The Chicago Tribune reports that Taco Bell is being sued by a California woman who claims that the fast feeder is lying when it calls its taco filling "seasoned ground beef," when in fact "Taco Bell's ground beef is made of such components as water, isolated oat product, wheat oats, soy lecithin, maltodextrin, anti-dusting agent, autolyzed yeast extract, modified corn starch, sodium phosphate, as well as some beef and seasonings."

"Taco Bell's definition of 'seasoned beef' does not conform to consumers' reasonable expectation or ordinary meaning of seasoned beef, which is beef and seasonings," the suit says.

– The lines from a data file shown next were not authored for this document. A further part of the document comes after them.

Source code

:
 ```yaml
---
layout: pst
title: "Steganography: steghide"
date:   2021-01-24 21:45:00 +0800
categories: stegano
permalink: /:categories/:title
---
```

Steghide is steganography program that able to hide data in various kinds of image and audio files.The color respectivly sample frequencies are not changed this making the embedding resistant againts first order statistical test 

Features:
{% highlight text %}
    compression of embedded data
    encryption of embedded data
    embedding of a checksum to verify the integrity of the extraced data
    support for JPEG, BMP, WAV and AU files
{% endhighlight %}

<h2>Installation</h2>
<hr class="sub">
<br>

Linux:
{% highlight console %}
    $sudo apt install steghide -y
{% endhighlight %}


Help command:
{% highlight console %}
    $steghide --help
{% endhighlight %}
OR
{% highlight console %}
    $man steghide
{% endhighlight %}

According to the story, "Taco Bell did not immediately return a request for comment but it told Alabama television station, WSFA, in a prepared statement: 'Taco Bell prides itself on serving high quality Mexican inspired food with great value. We're happy that the millions of customers we serve every week agree. We deny our advertising is misleading in any way and we intend to vigorously defend the suit.'"

KC's View: This is the kind of suit that, if successful, could really damage Taco Bell's reputation for barely mediocre food. The science should be pretty simple - either the beef is beef, or it isn't. And if it isn't, Taco Bell deserves as much castigation as it inevitably will get.

Anti-dusting agent? Autolyzed yeast extract? Yuck.